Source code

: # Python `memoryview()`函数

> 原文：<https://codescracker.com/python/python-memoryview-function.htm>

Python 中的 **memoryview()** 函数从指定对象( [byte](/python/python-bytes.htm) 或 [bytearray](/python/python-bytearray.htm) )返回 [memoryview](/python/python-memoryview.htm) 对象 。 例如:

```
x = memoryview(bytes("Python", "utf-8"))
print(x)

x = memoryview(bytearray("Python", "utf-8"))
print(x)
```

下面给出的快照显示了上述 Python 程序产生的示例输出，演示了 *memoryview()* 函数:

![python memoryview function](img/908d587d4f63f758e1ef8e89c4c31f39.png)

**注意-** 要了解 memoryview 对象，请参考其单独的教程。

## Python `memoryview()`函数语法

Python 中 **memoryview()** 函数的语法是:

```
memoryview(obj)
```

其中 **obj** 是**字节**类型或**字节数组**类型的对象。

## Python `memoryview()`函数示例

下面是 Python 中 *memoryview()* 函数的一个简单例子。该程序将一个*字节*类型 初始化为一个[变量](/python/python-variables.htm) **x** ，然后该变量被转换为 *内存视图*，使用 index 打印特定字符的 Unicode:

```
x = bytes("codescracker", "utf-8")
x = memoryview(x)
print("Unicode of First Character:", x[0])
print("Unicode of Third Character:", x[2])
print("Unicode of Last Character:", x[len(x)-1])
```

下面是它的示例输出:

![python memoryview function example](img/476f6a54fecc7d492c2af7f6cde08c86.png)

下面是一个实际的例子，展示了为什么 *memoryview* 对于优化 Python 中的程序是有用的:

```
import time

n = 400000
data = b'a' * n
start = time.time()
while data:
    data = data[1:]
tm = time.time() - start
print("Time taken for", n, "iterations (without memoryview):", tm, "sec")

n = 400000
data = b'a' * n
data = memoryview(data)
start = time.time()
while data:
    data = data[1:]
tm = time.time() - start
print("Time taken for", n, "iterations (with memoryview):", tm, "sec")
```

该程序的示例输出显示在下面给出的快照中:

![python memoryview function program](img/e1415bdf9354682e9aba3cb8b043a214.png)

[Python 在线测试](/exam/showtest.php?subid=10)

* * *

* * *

| TASK GOAL |
A verbatim copy of all the entries above is requested.

| RESULT OF THE EXERCISE |
Source code

: # Python `memoryview()`函数

> 原文：<https://codescracker.com/python/python-memoryview-function.htm>

Python 中的 **memoryview()** 函数从指定对象( [byte](/python/python-bytes.htm) 或 [bytearray](/python/python-bytearray.htm) )返回 [memoryview](/python/python-memoryview.htm) 对象 。 例如:

```
x = memoryview(bytes("Python", "utf-8"))
print(x)

x = memoryview(bytearray("Python", "utf-8"))
print(x)
```

下面给出的快照显示了上述 Python 程序产生的示例输出，演示了 *memoryview()* 函数:

![python memoryview function](img/908d587d4f63f758e1ef8e89c4c31f39.png)

**注意-** 要了解 memoryview 对象，请参考其单独的教程。

## Python `memoryview()`函数语法

Python 中 **memoryview()** 函数的语法是:

```
memoryview(obj)
```

其中 **obj** 是**字节**类型或**字节数组**类型的对象。

## Python `memoryview()`函数示例

下面是 Python 中 *memoryview()* 函数的一个简单例子。该程序将一个*字节*类型 初始化为一个[变量](/python/python-variables.htm) **x** ，然后该变量被转换为 *内存视图*，使用 index 打印特定字符的 Unicode:

```
x = bytes("codescracker", "utf-8")
x = memoryview(x)
print("Unicode of First Character:", x[0])
print("Unicode of Third Character:", x[2])
print("Unicode of Last Character:", x[len(x)-1])
```

下面是它的示例输出:

![python memoryview function example](img/476f6a54fecc7d492c2af7f6cde08c86.png)

下面是一个实际的例子，展示了为什么 *memoryview* 对于优化 Python 中的程序是有用的:

```
import time

n = 400000
data = b'a' * n
start = time.time()
while data:
    data = data[1:]
tm = time.time() - start
print("Time taken for", n, "iterations (without memoryview):", tm, "sec")

n = 400000
data = b'a' * n
data = memoryview(data)
start = time.time()
while data:
    data = data[1:]
tm = time.time() - start
print("Time taken for", n, "iterations (with memoryview):", tm, "sec")
```

该程序的示例输出显示在下面给出的快照中:

![python memoryview function program](img/e1415bdf9354682e9aba3cb8b043a214.png)

[Python 在线测试](/exam/showtest.php?subid=10)

* * *

* * *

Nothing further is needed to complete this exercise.